◆ **Exercise**:
Give only the number of lines in the records that include "compare".

◆ **Data shown**:
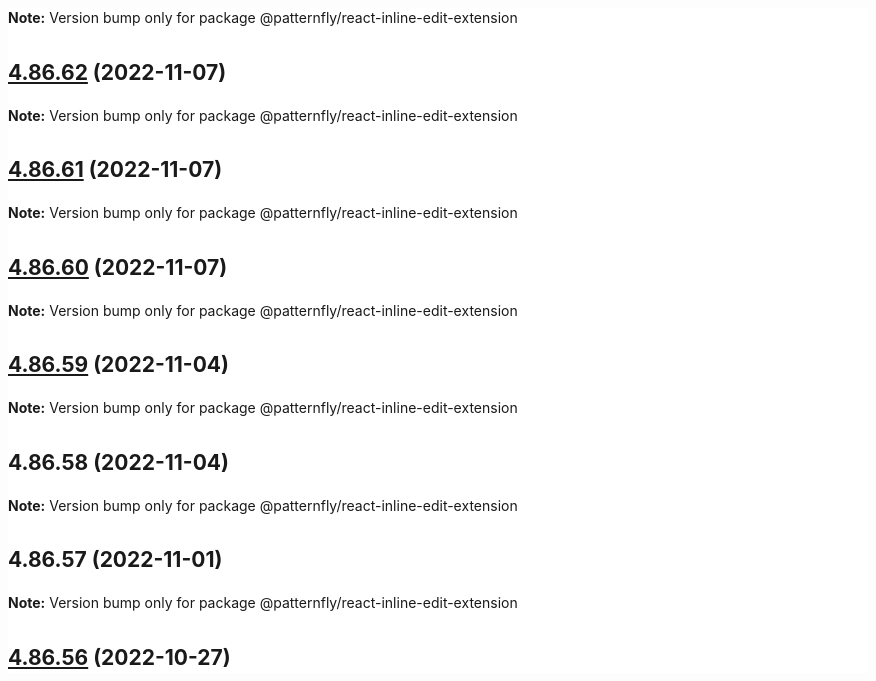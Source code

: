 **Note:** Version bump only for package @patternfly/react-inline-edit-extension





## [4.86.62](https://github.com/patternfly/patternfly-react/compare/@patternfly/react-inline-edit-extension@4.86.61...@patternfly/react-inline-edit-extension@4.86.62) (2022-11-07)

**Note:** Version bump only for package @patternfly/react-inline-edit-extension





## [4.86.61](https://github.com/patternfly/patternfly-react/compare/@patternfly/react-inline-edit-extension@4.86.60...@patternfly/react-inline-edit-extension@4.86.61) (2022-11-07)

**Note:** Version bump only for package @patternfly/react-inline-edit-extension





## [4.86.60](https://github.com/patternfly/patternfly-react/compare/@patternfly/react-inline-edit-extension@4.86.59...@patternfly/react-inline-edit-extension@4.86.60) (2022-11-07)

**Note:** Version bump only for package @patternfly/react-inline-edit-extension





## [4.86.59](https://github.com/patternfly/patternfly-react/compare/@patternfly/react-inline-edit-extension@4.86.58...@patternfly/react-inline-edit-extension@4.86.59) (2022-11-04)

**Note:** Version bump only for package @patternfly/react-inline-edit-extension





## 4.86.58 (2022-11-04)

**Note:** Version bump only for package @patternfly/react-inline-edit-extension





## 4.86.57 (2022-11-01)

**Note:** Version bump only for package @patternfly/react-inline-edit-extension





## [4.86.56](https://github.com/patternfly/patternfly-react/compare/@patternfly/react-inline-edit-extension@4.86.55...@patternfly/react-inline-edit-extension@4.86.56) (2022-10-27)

...

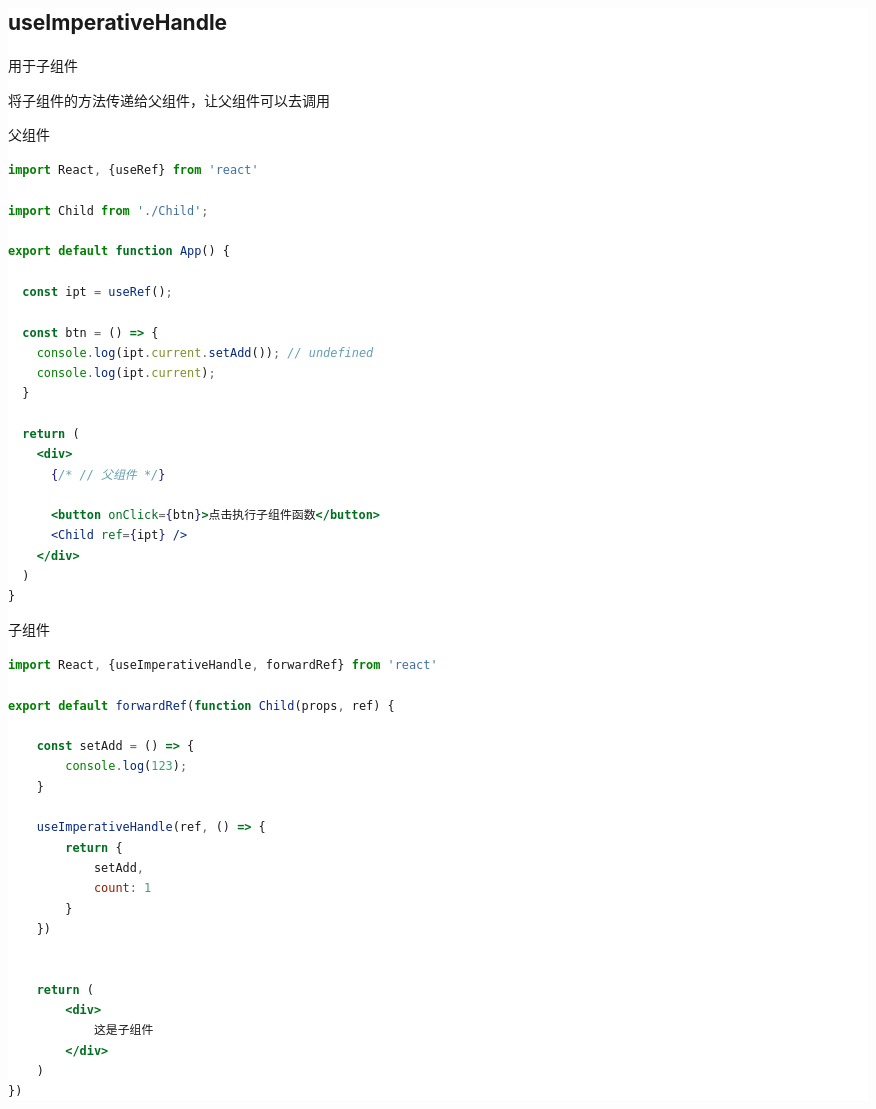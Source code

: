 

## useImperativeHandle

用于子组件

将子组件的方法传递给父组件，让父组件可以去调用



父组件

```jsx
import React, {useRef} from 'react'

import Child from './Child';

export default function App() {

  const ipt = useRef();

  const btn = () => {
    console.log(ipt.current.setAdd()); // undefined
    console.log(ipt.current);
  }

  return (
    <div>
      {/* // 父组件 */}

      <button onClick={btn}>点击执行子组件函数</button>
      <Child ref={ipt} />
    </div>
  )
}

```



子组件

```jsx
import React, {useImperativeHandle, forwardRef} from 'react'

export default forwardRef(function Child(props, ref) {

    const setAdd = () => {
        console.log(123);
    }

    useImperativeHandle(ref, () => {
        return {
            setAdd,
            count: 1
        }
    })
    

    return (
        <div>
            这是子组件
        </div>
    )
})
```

◆ **Task response**:
5